2
$\begingroup$

I am using the below function to compute the Hurwitz zeta function from Riemann zeta function. But I am not getting the correct results when compared with the value of Wolfram alpha Hurwitz zeta function. I am suspecting some issues with floating point errors but not sure. Can someone help me out with the explanation?

function h=hzeta(s,q)

z = zeta(s)

h = z - sum((1:(q-1)).^(-s));

where $q=1-500$ and $s=1-7.$

Thanks,

  • 1
    Your results are wrong because you misinterpret the Hurwitz zeta function. It's definition is as follows: $\zeta(s,\nu)=\sum_{n=0}^\infty\frac1{(n+\nu)^s}$ From here, one can derive the following: $\zeta(s,\nu)=\zeta(s)+\sum_{n=0}^\infty\frac1{(n+\nu)^s}-\frac1{n^s}$ which converges for \Re(s)>0 and $-\nu\notin\mathbb N$.2017-05-27

2 Answers 2

3

I don't recognize the equation you are using for the Hurwitz-zeta function. The summation form is

$\zeta (\nu,u)=\sum_{n=0}^\infty(n+u)^{-\nu} \ \ \ \ \nu>1$

and the integral form is

$\zeta (\nu,u)=\frac{1}{\Gamma(\nu)}\int_0^\infty \frac{t^{\nu-1}e^{-ut}}{1-e^{-t}} dt$

In my own Matlab function I chose the integral form because the summation is notoriously slow to converge.

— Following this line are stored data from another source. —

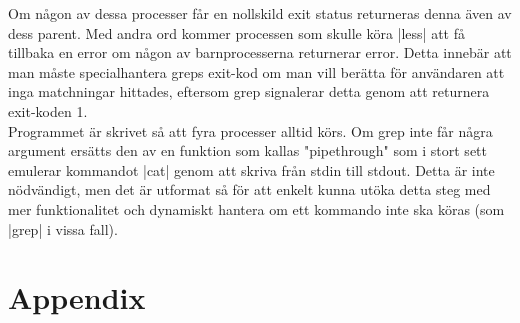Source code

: \documentclass[paper=a4, fontsize=11pt]{scrartcl} %
\numberwithin{equation}{section} %
\numberwithin{figure}{section} %
\numberwithin{table}{section} %
\begin{document}
Om någon av dessa processer får en nollskild exit status returneras denna även
av dess parent. Med andra ord kommer processen som skulle köra |less| att få
tillbaka en error om någon av barnprocesserna returnerar error.
Detta innebär att man måste specialhantera greps exit-kod om man vill berätta
för användaren att inga matchningar hittades, eftersom grep signalerar detta
genom att returnera exit-koden 1.
\\ %

Programmet är skrivet så att fyra processer alltid körs. Om grep inte får
några argument ersätts den av en funktion som kallas "pipethrough" som i stort
sett emulerar kommandot |cat| genom att skriva från stdin till stdout.
Detta är inte nödvändigt, men det är utformat så för att enkelt kunna utöka
detta steg med mer funktionalitet och dynamiskt hantera om ett kommando inte
ska köras (som |grep| i vissa fall).


\newpage
\section*{Appendix}
\end{document}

Reference: K. Oldham, J. Myland, & J. Spanier, An Atlas of Functions, $2^{nd}$ Edition, Ch. 64, Springer.

2

It's rather hard to explain your results if you don't say what your results are. For example $\zeta(2) = 1.644934067$ while $\zeta(2,3) = .3949340668 = \zeta(2) - (1/1^2 + 1/2^2)$. What do you get?